Nesse ano de 2016, quando o Núcleo
Granja Viana da Fundação Joseph Campbell propôs diálogos sobre as diferentes
raízes da mitologia brasileira, o tema que encerrou esse ciclo de estudos foi “As raízes indígenas da mitologia e cultura
brasileira” em palestra ministrada pelos professores Mário Ramão Filho
e Almir da Silveira.
Filho de mãe guarani, Mário Ramão Filho é professor de
Língua e Cultura Guarani na Universidade Federal da Integração
Latino-Americana (Unila) desde 2012. Já Almir da Silveira é professor de língua e cultura guarani
no curso de extensão cultural do Centro Ángel Rama da Faculdade de Filosofia e Letras da Universidade de São Paulo (FFLCH/USP).

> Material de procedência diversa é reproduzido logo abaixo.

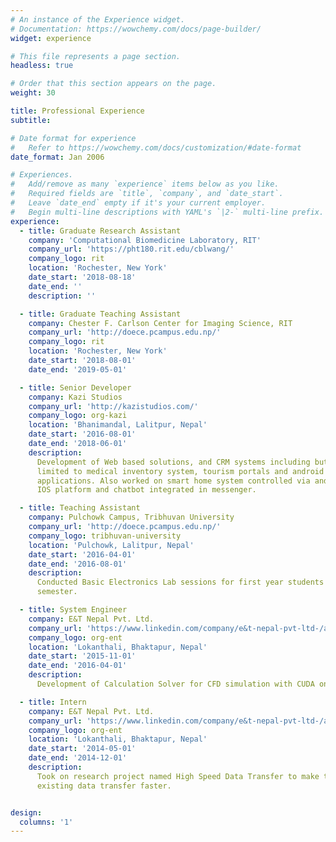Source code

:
 ```yaml
---
# An instance of the Experience widget.
# Documentation: https://wowchemy.com/docs/page-builder/
widget: experience

# This file represents a page section.
headless: true

# Order that this section appears on the page.
weight: 30

title: Professional Experience
subtitle:

# Date format for experience
#   Refer to https://wowchemy.com/docs/customization/#date-format
date_format: Jan 2006

# Experiences.
#   Add/remove as many `experience` items below as you like.
#   Required fields are `title`, `company`, and `date_start`.
#   Leave `date_end` empty if it's your current employer.
#   Begin multi-line descriptions with YAML's `|2-` multi-line prefix.
experience:
  - title: Graduate Research Assistant
    company: 'Computational Biomedicine Laboratory, RIT'
    company_url: 'https://pht180.rit.edu/cblwang/'
    company_logo: rit
    location: 'Rochester, New York'
    date_start: '2018-08-18'
    date_end: ''
    description: ''

  - title: Graduate Teaching Assistant
    company: Chester F. Carlson Center for Imaging Science, RIT
    company_url: 'http://doece.pcampus.edu.np/'
    company_logo: rit
    location: 'Rochester, New York'
    date_start: '2018-08-01'
    date_end: '2019-05-01'

  - title: Senior Developer
    company: Kazi Studios
    company_url: 'http://kazistudios.com/'
    company_logo: org-kazi
    location: 'Bhanimandal, Lalitpur, Nepal'
    date_start: '2016-08-01'
    date_end: '2018-06-01'
    description: 
      Development of Web based solutions, and CRM systems including but not
      limited to medical inventory system, tourism portals and android
      applications. Also worked on smart home system controlled via android, and
      IOS platform and chatbot integrated in messenger.

  - title: Teaching Assistant
    company: Pulchowk Campus, Tribhuvan University
    company_url: 'http://doece.pcampus.edu.np/'
    company_logo: tribhuvan-university
    location: 'Pulchowk, Lalitpur, Nepal'
    date_start: '2016-04-01'
    date_end: '2016-08-01'
    description: 
      Conducted Basic Electronics Lab sessions for first year students for a
      semester.

  - title: System Engineer
    company: E&T Nepal Pvt. Ltd.
    company_url: 'https://www.linkedin.com/company/e&t-nepal-pvt-ltd-/about/'
    company_logo: org-ent
    location: 'Lokanthali, Bhaktapur, Nepal'
    date_start: '2015-11-01'
    date_end: '2016-04-01'
    description: 
      Development of Calculation Solver for CFD simulation with CUDA on NVIDIA GPUs for simulation software "MUJO".

  - title: Intern
    company: E&T Nepal Pvt. Ltd.
    company_url: 'https://www.linkedin.com/company/e&t-nepal-pvt-ltd-/about/'
    company_logo: org-ent
    location: 'Lokanthali, Bhaktapur, Nepal'
    date_start: '2014-05-01'
    date_end: '2014-12-01'
    description: 
      Took on research project named High Speed Data Transfer to make the
      existing data transfer faster.


design:
  columns: '1'
---
```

A palestra começou com a fala de Ramão, que fez uma
introdução ao mundo guarani por meio do significado do termo Ayvu Rapyta, uma compilação dos mitos orais
do povo guarani. Ayvu significa
palavra ou língua e Rapyta alma, ou
parte divina do ser humano.
O professor esclarece que as palavras de origem guarani
possuem grande complexidade, o que dificulta as traduções. A palavra Ayvu, por exemplo, significa palavra e
som ao mesmo tempo. Isso porque na cultura guarani som e espírito são indissociáveis.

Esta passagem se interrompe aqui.